━━━━━ Exercise materials ━━━━━

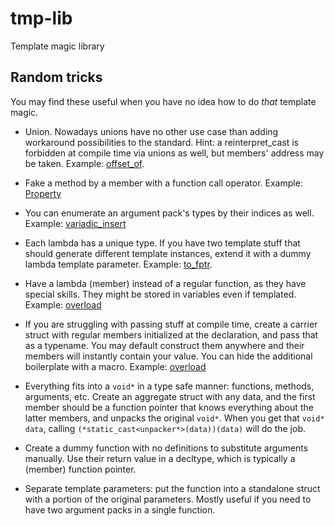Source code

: # tmp-lib
Template magic library

## Random tricks

You may find these useful when you have no idea how to do *that* template magic. 

* Union. Nowadays unions have no other use case than adding workaround possibilities to the standard. Hint: a reinterpret_cast is forbidden at compile time via unions as well, but members' address may be taken. Example: [offset_of](https://github.com/cpp-ftw/tmp-lib/blob/master/src/Property.hpp).

* Fake a method by a member with a function call operator. Example: [Property](https://github.com/cpp-ftw/tmp-lib/blob/master/src/Property.hpp)

* You can enumerate an argument pack's types by their indices as well. Example: [variadic_insert](https://github.com/cpp-ftw/tmp-lib/blob/master/src/variadic_insert.hpp)

* Each lambda has a unique type. If you have two template stuff that should generate different template instances, extend it with a dummy lambda template parameter. Example: [to_fptr](https://github.com/cpp-ftw/tmp-lib/blob/master/src/to_fptr.hpp).

* Have a lambda (member) instead of a regular function, as they have special skills. They might be stored in variables even if templated. Example: [overload](https://pastebin.com/3tvVxwsz)

* If you are struggling with passing stuff at compile time, create a carrier struct with regular members initialized at the declaration, and pass that as a typename. You may default construct them anywhere and their members will instantly contain your value. You can hide the additional boilerplate with a macro. Example: [overload](https://pastebin.com/3tvVxwsz)

* Everything fits into a `void*` in a type safe manner: functions, methods, arguments, etc. Create an aggregate struct with any data, and the first member should be a function pointer that knows everything about the latter members, and unpacks the original `void*`. When you get that `void* data`, calling `(*static_cast<unpacker*>(data))(data)` will do the job.

* Create a dummy function with no definitions to substitute arguments manually. Use their return value in a decltype, which is typically a (member) function pointer.

* Separate template parameters: put the function into a standalone struct with a portion of the original parameters. Mostly useful if you need to have two argument packs in a single function.
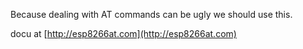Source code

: Because dealing with AT commands can be ugly
we should use this.

docu at [http://esp8266at.com](http://esp8266at.com)
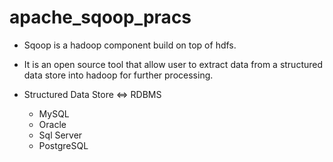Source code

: # apache_sqoop_pracs


* Sqoop is a hadoop component build on top of hdfs.

* It is an open source tool that allow user to extract data from a structured data store into hadoop for further processing.

* Structured Data Store ⇔ RDBMS
  * MySQL
  * Oracle
  * Sql Server
  * PostgreSQL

━━━━━

Look above for the line holding "Template magic library" and the line holding "Union. Nowadays unions", then output exactly those two lines and every line between them, nothing more.

▶ [Written answer]
Template magic library

## Random tricks

You may find these useful when you have no idea how to do *that* template magic. 

* Union. Nowadays unions have no other use case than adding workaround possibilities to the standard. Hint: a reinterpret_cast is forbidden at compile time via unions as well, but members' address may be taken. Example: [offset_of](https://github.com/cpp-ftw/tmp-lib/blob/master/src/Property.hpp).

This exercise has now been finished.